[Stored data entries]

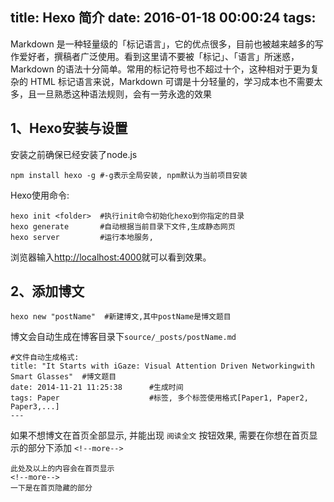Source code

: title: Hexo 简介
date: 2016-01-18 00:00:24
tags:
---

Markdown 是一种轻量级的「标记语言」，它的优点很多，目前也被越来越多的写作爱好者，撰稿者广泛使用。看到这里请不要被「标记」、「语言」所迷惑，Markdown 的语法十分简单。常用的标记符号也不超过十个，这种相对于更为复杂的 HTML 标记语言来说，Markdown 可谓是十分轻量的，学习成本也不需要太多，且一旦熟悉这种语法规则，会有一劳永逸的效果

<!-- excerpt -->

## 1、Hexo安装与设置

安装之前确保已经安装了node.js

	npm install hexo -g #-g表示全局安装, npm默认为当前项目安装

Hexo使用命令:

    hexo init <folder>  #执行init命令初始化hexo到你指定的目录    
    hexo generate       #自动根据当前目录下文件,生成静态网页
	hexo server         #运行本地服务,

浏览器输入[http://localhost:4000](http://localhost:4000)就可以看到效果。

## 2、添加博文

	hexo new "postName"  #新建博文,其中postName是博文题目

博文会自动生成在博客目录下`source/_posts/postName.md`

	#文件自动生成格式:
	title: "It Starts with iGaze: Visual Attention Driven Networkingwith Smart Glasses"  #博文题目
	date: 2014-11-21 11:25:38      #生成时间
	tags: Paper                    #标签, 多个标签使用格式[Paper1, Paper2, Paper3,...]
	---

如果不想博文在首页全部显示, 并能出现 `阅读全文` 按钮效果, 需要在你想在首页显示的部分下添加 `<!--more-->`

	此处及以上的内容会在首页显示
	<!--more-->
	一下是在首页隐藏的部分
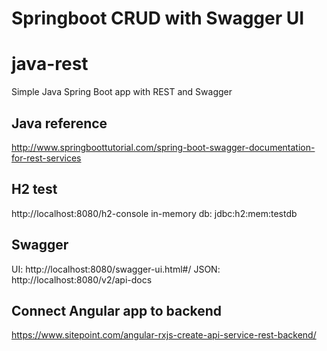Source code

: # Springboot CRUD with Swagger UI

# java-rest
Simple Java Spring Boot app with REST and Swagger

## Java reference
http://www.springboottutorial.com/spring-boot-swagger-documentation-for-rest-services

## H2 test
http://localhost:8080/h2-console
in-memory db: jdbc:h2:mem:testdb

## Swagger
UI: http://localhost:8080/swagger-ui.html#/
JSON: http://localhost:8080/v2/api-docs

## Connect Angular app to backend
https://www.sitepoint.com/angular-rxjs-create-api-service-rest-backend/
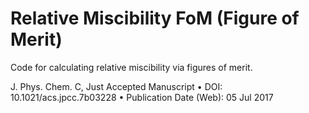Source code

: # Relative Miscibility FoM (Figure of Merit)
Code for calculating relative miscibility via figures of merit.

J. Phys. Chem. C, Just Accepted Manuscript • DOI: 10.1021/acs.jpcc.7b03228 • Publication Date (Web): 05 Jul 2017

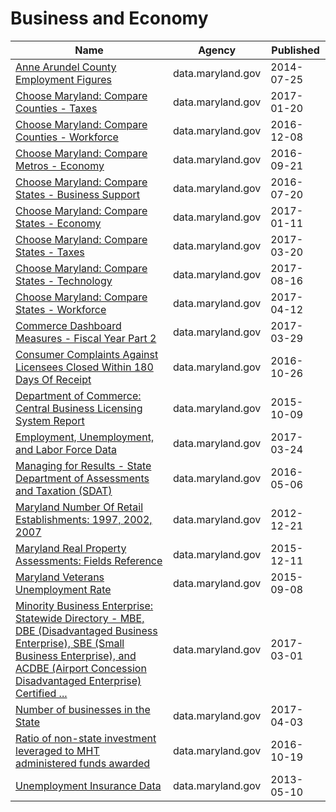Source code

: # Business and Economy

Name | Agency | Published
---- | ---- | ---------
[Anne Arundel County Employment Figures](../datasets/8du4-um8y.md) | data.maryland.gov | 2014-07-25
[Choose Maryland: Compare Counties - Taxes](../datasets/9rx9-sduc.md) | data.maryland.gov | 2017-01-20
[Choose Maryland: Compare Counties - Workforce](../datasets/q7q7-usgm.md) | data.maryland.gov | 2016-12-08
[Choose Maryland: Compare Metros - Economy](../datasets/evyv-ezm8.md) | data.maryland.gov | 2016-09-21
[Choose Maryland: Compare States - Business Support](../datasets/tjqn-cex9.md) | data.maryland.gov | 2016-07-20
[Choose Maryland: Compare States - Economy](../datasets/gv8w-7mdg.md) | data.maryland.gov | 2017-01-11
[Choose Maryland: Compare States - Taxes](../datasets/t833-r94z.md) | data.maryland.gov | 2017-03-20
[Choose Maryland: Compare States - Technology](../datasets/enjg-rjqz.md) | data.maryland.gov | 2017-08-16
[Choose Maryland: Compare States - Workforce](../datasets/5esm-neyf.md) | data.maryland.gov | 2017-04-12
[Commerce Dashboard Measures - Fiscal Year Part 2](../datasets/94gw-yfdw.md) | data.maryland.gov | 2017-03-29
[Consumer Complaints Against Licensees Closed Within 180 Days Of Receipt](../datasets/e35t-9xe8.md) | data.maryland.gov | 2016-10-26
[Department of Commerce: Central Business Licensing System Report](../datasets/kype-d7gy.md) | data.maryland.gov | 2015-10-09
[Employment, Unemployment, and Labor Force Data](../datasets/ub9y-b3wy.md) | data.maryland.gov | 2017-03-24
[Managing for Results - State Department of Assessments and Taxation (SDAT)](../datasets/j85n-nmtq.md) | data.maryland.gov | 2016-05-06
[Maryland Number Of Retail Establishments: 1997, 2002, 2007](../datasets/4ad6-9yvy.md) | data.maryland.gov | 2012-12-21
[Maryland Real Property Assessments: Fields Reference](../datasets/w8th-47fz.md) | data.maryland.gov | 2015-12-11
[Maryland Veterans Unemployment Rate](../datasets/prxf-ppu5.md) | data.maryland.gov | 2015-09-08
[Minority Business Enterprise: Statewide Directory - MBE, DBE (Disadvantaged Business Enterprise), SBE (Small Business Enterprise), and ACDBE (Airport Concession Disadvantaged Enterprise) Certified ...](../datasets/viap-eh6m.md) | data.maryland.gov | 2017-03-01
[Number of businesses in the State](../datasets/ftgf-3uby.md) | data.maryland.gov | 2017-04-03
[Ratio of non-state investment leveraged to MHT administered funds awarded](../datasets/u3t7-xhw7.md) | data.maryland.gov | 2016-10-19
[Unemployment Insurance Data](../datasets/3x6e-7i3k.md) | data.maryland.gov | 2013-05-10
...
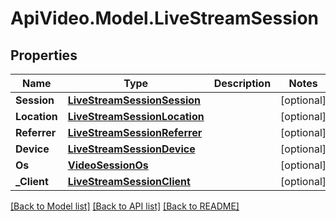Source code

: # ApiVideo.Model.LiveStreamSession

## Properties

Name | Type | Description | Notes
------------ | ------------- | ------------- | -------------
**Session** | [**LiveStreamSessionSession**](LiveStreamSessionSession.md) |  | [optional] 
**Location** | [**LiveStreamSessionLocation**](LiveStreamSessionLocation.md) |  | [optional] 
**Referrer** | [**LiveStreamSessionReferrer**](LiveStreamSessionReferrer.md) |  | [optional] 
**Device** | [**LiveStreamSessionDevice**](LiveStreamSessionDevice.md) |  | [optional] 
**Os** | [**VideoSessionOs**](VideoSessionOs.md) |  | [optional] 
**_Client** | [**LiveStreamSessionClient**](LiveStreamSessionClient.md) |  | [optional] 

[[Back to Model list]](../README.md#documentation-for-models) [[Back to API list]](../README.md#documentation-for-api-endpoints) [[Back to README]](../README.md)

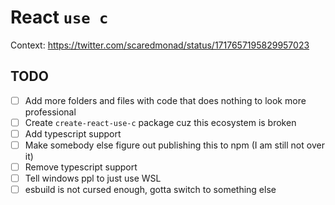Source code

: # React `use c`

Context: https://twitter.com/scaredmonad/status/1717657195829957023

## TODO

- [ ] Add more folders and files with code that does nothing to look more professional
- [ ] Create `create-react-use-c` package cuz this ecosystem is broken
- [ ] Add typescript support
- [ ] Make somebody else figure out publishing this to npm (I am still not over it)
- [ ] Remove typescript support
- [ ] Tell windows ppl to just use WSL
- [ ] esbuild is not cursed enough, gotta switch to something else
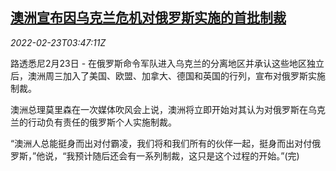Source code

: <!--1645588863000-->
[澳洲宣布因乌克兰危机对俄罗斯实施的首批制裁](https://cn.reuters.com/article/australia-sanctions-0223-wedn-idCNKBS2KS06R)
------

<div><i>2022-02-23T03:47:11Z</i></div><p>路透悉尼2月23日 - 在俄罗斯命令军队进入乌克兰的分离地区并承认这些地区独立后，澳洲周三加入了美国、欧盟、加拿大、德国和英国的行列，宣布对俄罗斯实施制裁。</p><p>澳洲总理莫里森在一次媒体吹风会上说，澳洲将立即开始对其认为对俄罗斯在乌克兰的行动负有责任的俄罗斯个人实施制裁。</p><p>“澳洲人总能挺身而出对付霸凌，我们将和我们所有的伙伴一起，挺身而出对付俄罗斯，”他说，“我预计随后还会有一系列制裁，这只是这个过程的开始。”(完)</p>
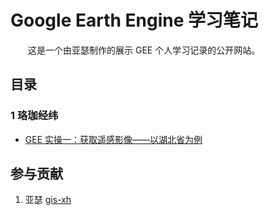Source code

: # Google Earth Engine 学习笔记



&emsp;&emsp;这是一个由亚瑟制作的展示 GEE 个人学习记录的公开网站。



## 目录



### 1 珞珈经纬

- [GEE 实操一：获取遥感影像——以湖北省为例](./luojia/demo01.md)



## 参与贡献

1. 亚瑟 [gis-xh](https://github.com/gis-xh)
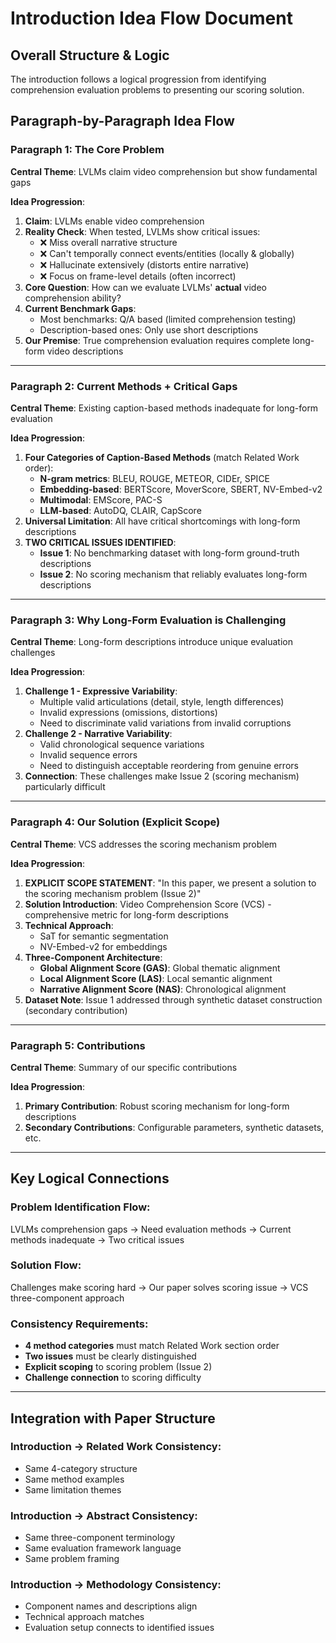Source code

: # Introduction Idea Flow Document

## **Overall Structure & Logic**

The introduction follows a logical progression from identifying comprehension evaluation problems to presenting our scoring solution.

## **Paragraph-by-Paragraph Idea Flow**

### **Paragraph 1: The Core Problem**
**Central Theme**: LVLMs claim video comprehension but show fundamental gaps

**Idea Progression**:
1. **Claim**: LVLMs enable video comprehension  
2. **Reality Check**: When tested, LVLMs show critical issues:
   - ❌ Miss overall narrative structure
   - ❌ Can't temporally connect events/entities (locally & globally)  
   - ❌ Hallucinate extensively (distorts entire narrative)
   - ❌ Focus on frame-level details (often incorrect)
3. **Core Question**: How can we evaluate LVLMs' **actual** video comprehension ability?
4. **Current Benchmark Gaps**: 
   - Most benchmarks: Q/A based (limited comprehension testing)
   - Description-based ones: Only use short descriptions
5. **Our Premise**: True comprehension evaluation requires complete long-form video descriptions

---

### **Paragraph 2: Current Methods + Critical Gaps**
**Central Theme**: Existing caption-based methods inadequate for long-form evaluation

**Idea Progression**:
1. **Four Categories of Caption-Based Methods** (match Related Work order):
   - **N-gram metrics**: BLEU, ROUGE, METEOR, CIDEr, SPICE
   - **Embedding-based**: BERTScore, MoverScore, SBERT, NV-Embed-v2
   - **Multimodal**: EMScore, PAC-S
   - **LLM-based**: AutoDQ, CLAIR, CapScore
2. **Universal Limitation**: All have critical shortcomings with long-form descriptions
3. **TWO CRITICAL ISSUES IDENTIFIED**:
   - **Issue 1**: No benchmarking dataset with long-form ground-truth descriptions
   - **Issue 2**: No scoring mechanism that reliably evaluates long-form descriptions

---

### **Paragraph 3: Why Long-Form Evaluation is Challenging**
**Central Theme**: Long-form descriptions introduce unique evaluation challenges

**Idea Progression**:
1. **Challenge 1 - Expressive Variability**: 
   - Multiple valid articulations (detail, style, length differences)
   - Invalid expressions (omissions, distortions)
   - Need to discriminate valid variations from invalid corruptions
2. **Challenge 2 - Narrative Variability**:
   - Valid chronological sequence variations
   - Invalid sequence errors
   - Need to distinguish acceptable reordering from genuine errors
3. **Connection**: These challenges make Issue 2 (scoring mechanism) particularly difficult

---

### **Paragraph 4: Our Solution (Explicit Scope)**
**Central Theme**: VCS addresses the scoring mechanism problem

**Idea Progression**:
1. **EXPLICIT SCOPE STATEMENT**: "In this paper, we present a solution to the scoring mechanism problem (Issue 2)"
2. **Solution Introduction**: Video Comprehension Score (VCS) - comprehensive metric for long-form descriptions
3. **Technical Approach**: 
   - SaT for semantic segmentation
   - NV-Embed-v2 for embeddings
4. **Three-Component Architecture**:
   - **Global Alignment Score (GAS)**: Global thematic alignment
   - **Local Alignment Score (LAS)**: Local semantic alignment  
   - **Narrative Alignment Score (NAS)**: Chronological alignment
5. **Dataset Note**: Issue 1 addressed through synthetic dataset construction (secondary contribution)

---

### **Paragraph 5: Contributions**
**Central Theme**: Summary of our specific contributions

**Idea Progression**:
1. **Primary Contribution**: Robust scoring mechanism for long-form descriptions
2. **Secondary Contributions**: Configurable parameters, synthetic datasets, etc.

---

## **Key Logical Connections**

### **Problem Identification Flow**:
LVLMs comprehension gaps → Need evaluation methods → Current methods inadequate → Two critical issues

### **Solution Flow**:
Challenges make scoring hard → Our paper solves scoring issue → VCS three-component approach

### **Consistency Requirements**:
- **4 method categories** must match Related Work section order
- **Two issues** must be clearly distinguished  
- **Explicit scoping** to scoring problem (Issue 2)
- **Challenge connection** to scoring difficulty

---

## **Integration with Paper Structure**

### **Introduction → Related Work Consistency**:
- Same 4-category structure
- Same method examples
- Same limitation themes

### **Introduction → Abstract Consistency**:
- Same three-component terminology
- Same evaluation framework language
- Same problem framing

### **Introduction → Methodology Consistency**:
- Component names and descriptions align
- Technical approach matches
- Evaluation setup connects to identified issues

(Task details) Which lines above run from the one containing "### **Paragraph 1: The Core Problem**" down to the one containing "- **LLM-based**: AutoDQ, CLAIR, CapScore"? Repeat exactly those, both ends included, and nothing else.

(Result)
### **Paragraph 1: The Core Problem**
**Central Theme**: LVLMs claim video comprehension but show fundamental gaps

**Idea Progression**:
1. **Claim**: LVLMs enable video comprehension  
2. **Reality Check**: When tested, LVLMs show critical issues:
   - ❌ Miss overall narrative structure
   - ❌ Can't temporally connect events/entities (locally & globally)  
   - ❌ Hallucinate extensively (distorts entire narrative)
   - ❌ Focus on frame-level details (often incorrect)
3. **Core Question**: How can we evaluate LVLMs' **actual** video comprehension ability?
4. **Current Benchmark Gaps**: 
   - Most benchmarks: Q/A based (limited comprehension testing)
   - Description-based ones: Only use short descriptions
5. **Our Premise**: True comprehension evaluation requires complete long-form video descriptions

---

### **Paragraph 2: Current Methods + Critical Gaps**
**Central Theme**: Existing caption-based methods inadequate for long-form evaluation

**Idea Progression**:
1. **Four Categories of Caption-Based Methods** (match Related Work order):
   - **N-gram metrics**: BLEU, ROUGE, METEOR, CIDEr, SPICE
   - **Embedding-based**: BERTScore, MoverScore, SBERT, NV-Embed-v2
   - **Multimodal**: EMScore, PAC-S
   - **LLM-based**: AutoDQ, CLAIR, CapScore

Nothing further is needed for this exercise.